▸ INPUT DATA
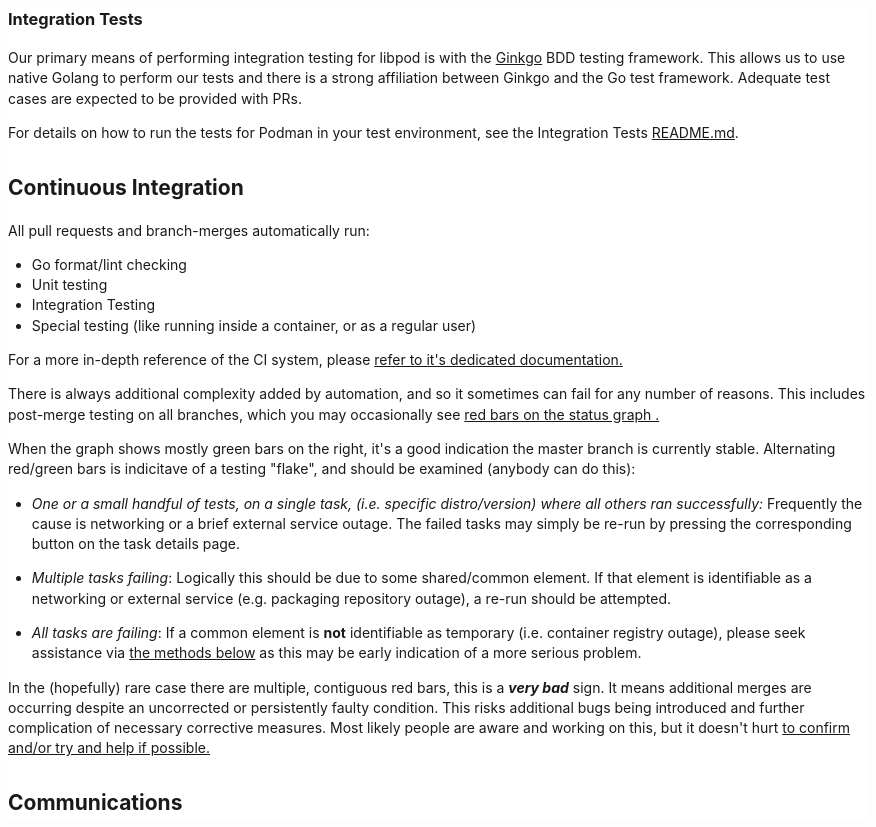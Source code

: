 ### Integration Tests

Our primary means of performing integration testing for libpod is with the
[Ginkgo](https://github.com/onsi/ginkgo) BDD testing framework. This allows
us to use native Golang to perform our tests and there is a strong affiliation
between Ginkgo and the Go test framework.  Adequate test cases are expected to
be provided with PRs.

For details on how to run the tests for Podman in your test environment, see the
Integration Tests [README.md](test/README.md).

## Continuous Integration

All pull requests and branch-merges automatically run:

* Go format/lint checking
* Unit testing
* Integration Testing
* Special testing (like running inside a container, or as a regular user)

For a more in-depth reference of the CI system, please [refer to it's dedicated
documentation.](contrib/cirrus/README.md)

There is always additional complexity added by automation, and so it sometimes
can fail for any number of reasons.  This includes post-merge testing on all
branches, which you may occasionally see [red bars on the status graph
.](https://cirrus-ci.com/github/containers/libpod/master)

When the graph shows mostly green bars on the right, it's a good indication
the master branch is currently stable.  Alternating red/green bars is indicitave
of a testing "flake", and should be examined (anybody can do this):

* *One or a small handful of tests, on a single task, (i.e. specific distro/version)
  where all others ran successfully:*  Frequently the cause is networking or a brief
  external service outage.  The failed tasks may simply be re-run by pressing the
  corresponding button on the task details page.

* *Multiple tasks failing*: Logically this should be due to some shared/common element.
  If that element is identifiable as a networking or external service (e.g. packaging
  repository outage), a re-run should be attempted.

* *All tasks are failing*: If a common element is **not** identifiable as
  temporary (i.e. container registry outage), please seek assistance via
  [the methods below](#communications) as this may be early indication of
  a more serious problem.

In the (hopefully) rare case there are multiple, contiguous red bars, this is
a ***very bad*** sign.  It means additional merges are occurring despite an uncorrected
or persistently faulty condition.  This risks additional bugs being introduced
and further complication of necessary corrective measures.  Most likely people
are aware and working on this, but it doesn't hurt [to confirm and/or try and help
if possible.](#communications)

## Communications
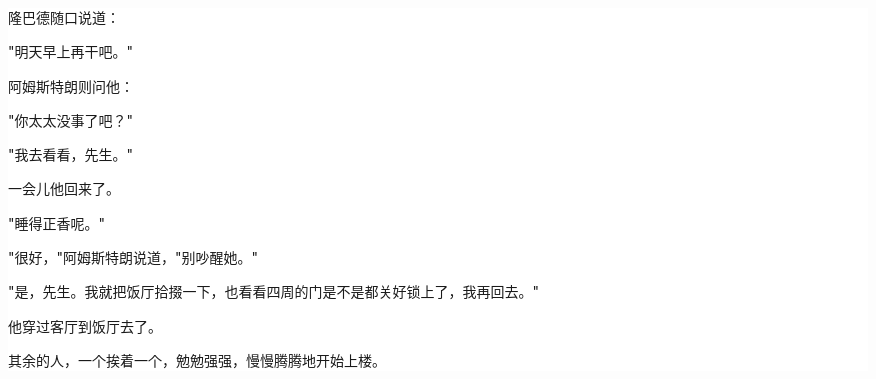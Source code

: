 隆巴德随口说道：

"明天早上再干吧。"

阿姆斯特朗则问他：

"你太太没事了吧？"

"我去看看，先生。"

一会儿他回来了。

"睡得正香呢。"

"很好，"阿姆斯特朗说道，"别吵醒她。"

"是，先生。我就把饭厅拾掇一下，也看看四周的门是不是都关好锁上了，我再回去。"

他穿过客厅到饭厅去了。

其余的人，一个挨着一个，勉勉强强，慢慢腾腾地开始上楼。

▸ TASK STATEMENT
Scan the material above for the string "libpod". Copy each line that holds it.

▸ TASK RESULT
Our primary means of performing integration testing for libpod is with the
.](https://cirrus-ci.com/github/containers/libpod/master)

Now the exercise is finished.